The strange thing is that the results shown in CUDA-GDB is correct, but the results from printf is wrong. The program finally write back wrong results.
I attach my code here, you can run it with: cuda.zip (6.0 KB) nvcc -o mma_sp runner_mma_sp.cu -arch sm_80 -Xcompiler -fopenmp
Can anyone tell me what’s going on? Thanks in advance.
When execute your code in compute-sanitizer, the results are correct.

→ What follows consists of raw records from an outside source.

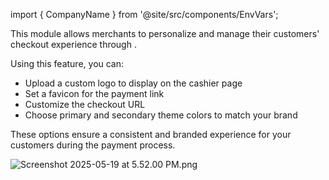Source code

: import { CompanyName } from '@site/src/components/EnvVars';

This module allows merchants to personalize and manage their customers' checkout experience through <CompanyName/>.

Using this feature, you can:

- Upload a custom logo to display on the cashier page
- Set a favicon for the payment link
- Customize the checkout URL
- Choose primary and secondary theme colors to match your brand

These options ensure a consistent and branded experience for your customers during the payment process.

![Screenshot 2025-05-19 at 5.52.00 PM.png](/img/Screenshot_2025-05-19_at_5.52.00_PM.png)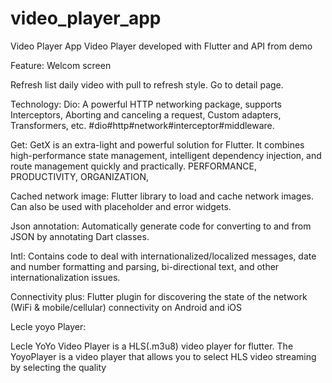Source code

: # video_player_app

Video Player App
Video Player developed with Flutter and API from demo

Feature:
Welcom screen


Refresh list daily video with pull to refresh style.
Go to detail page.





Technology:
 Dio: 
 A powerful HTTP networking package, supports Interceptors, Aborting and canceling a request, Custom adapters, Transformers, etc. #dio#http#network#interceptor#middleware.
 
 Get: 
GetX is an extra-light and powerful solution for Flutter. It combines high-performance state management, intelligent dependency injection, and route management quickly and practically.
PERFORMANCE, PRODUCTIVITY, ORGANIZATION, 

 Cached network image: 
Flutter library to load and cache network images. Can also be used with placeholder and error widgets.

 Json annotation: 
Automatically generate code for converting to and from JSON by annotating Dart classes.

 Intl: 
Contains code to deal with internationalized/localized messages, date and number formatting and parsing, bi-directional text, and other internationalization issues.

 Connectivity plus:
Flutter plugin for discovering the state of the network (WiFi & mobile/cellular) connectivity on Android and iOS

Lecle yoyo Player:

Lecle YoYo Video Player is a HLS(.m3u8) video player for flutter. The YoyoPlayer is a video player that allows you to select HLS video streaming by selecting the quality






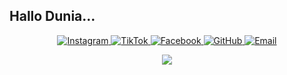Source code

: ## Hallo Dunia...  
    
<!-- <h3 align="center">
  <img src="https://readme-typing-svg.demolab.com/?lines=Backend%20Developer;Frontend%20Developer;Mahasiswa%20De%20La%20Salle%20Manado;Coding%20Saja,%20Karena%20Nga%20So%20Deng%20Dia&center=true&width=700&height=45&color=3498db&vCenter=true&pause=1000&size=25" />
</h3> 
 
<h3 align="center">Hallooo, Saya <a href="https://github.com/Uriadutu">Uria Dutu</a></h3> 
<!--<h5 align="center">&darr;&darr;Jangan lupa follow&darr;&darr;</h5> -->
 <p align="center">
  <a href="https://www.instagram.com/uriiaaaa?igsh=MXBsM2xwNnQzd25oZw==">
    <img src="https://img.shields.io/badge/uriiaaaa-E4405F?style=for-the-badge&logo=instagram&logoColor=white" alt="Instagram">
  </a>
  <a href="https://www.tiktok.com/@uriadutu_">
    <img src="https://img.shields.io/badge/404 | NotFound-000000?style=for-the-badge&logo=tiktok&logoColor=white" alt="TikTok">
  </a>
  <a href="https://www.facebook.com/profile.php?id=100084841355759">
    <img src="https://img.shields.io/badge/Uria&nbsp;Dutu-1877F2?style=for-the-badge&logo=facebook&logoColor=white" alt="Facebook">
  </a>
  <a href="https://github.com/Uriadutu">
    <img src="https://img.shields.io/badge/Uriadutu-181717?style=for-the-badge&logo=github&logoColor=white" alt="GitHub">
  </a>
  <a href="mailto:balisoan03@example.com">
    <img src="https://img.shields.io/badge/Uria&nbsp;Dutu-D14836?style=for-the-badge&logo=gmail&logoColor=white" alt="Email">
  </a>
</p>

<!-- ## L & T: -->
<p align="center"> <a  align="center" href="https://github.com/Uriadutu"><img src="https://skillicons.dev/icons?i=vscode,github,mysql,firebase,python,js,c,express,arduino,nodejs,react,php,tailwind,laravel,typescript"> </a> </p>


<!-- ## Statistik:
<p align="center">
  <img height="200px" src="https://github-readme-stats.vercel.app/api?username=Uriadutu&hide_border=true&show_icons=true&count_private=true&theme=tokyonight&bg_color=151515">
  <a href="https://github.com/Uriadutu">      
    <img height="200px" title="stats" alt="streak" src="https://github-readme-streak-stats.herokuapp.com/?user=Uriadutu&theme=tokyonight&hide_border=true&stroke=f53b3b"/>
  </a>
</p> -->





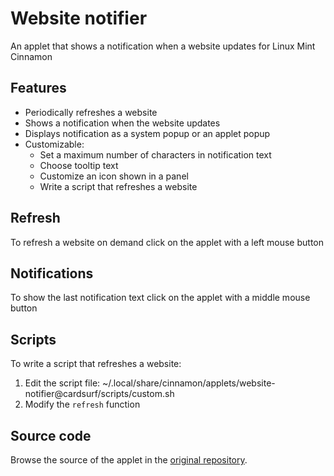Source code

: # Website notifier
An applet that shows a notification when a website updates for Linux Mint Cinnamon

## Features
* Periodically refreshes a website
* Shows a notification when the website updates
* Displays notification as a system popup or an applet popup
* Customizable:
  * Set a maximum number of characters in notification text
  * Choose tooltip text
  * Customize an icon shown in a panel
  * Write a script that refreshes a website

## Refresh
To refresh a website on demand click on the applet with a left mouse button

## Notifications
To show the last notification text click on the applet with a middle mouse button

## Scripts
To write a script that refreshes a website: 
  
1. Edit the script file: ~/.local/share/cinnamon/applets/website-notifier@cardsurf/scripts/custom.sh
2. Modify the `refresh` function

## Source code
Browse the source of the applet in the [original repository](https://gitlab.com/cardsurf/website-notifier).  
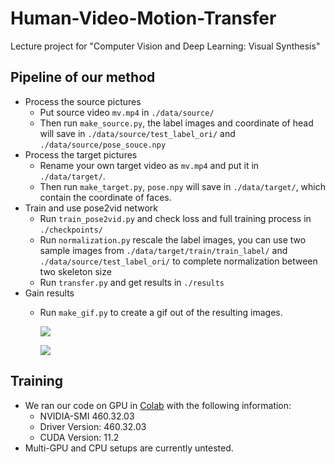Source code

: # Human-Video-Motion-Transfer
Lecture project for "Computer Vision and Deep Learning: Visual Synthesis"

## Pipeline of our method
* Process the source pictures
  * Put source video `mv.mp4` in `./data/source/` 
  * Then run `make_source.py`, the label images and coordinate of head will save in `./data/source/test_label_ori/` and `./data/source/pose_souce.npy`
* Process the target pictures
  * Rename your own target video as `mv.mp4` and put it in `./data/target/`.
  * Then run `make_target.py`, `pose.npy` will save in `./data/target/`, which contain the coordinate of faces.
* Train and use pose2vid network
  * Run `train_pose2vid.py` and check loss and full training process in `./checkpoints/`
  * Run `normalization.py` rescale the label images, you can use two sample images from `./data/target/train/train_label/` and `./data/source/test_label_ori/` to complete normalization between two skeleton size
  * Run `transfer.py` and get results in `./results`
* Gain results
  * Run `make_gif.py` to create a gif out  of the resulting images.

    ![](result/output_zheyu.gif)

    ![](result/output_jinhe.gif)

## Training
* We ran our code on GPU in [Colab](https://colab.research.google.com/) with the following information:
  * NVIDIA-SMI 460.32.03    
  * Driver Version: 460.32.03    
  * CUDA Version: 11.2
* Multi-GPU and CPU setups are currently untested.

I assume there is a race condition and / or missing synchronization in your kernel code.
Indeed, when I compile with -lineinfo and run your code with compute-sanitizer --tool racecheck ./mma_sp , thousands of warnings are reported.
For example
compute-sanitizer --tool racecheck ./runner_mma_sp
========= COMPUTE-SANITIZER
-1.295596 , -1.260879, 3.006134, 2.770409
========= Error: Race reported between Write access at void mma_sp_m16n8k16_ptx_v1<(int)32, (int)32>(__half *, __half *, int, int, int, float *, unsigned short *)+0x1d10 in kernels_mma_sp.cuh:174
========= and Read access at void mma_sp_m16n8k16_ptx_v1<(int)32, (int)32>(__half *, __half *, int, int, int, float *, unsigned short *)+0x2050 in kernels_mma_sp.cuh:193 [2288 hazards]
=========
========= Error: Race reported between Write access at void mma_sp_m16n8k16_ptx_v1<(int)32, (int)32>(__half *, __half *, int, int, int, float *, unsigned short *)+0x1710 in kernels_mma_sp.cuh:166
========= and Read access at void mma_sp_m16n8k16_ptx_v1<(int)32, (int)32>(__half *, __half *, int, int, int, float *, unsigned short *)+0x2040 in kernels_mma_sp.cuh:188 [1280 hazards]
Note that with -lineinfo the report includes the source code lines which are responsible for the warnings.